Saved entries
********************
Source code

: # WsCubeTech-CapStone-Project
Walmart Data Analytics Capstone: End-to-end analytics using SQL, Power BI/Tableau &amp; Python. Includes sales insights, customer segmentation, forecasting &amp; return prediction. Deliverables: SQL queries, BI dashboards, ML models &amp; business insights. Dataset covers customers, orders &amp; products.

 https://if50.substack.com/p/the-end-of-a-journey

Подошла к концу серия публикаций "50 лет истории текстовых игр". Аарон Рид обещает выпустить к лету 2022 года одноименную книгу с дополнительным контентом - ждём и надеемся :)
********************
_TASK BRIEF_. The full set of records above must be reproduced exactly in the reply.

_EXERCISE RESPONSE_.
Source code

: # WsCubeTech-CapStone-Project
Walmart Data Analytics Capstone: End-to-end analytics using SQL, Power BI/Tableau &amp; Python. Includes sales insights, customer segmentation, forecasting &amp; return prediction. Deliverables: SQL queries, BI dashboards, ML models &amp; business insights. Dataset covers customers, orders &amp; products.

 https://if50.substack.com/p/the-end-of-a-journey

Подошла к концу серия публикаций "50 лет истории текстовых игр". Аарон Рид обещает выпустить к лету 2022 года одноименную книгу с дополнительным контентом - ждём и надеемся :)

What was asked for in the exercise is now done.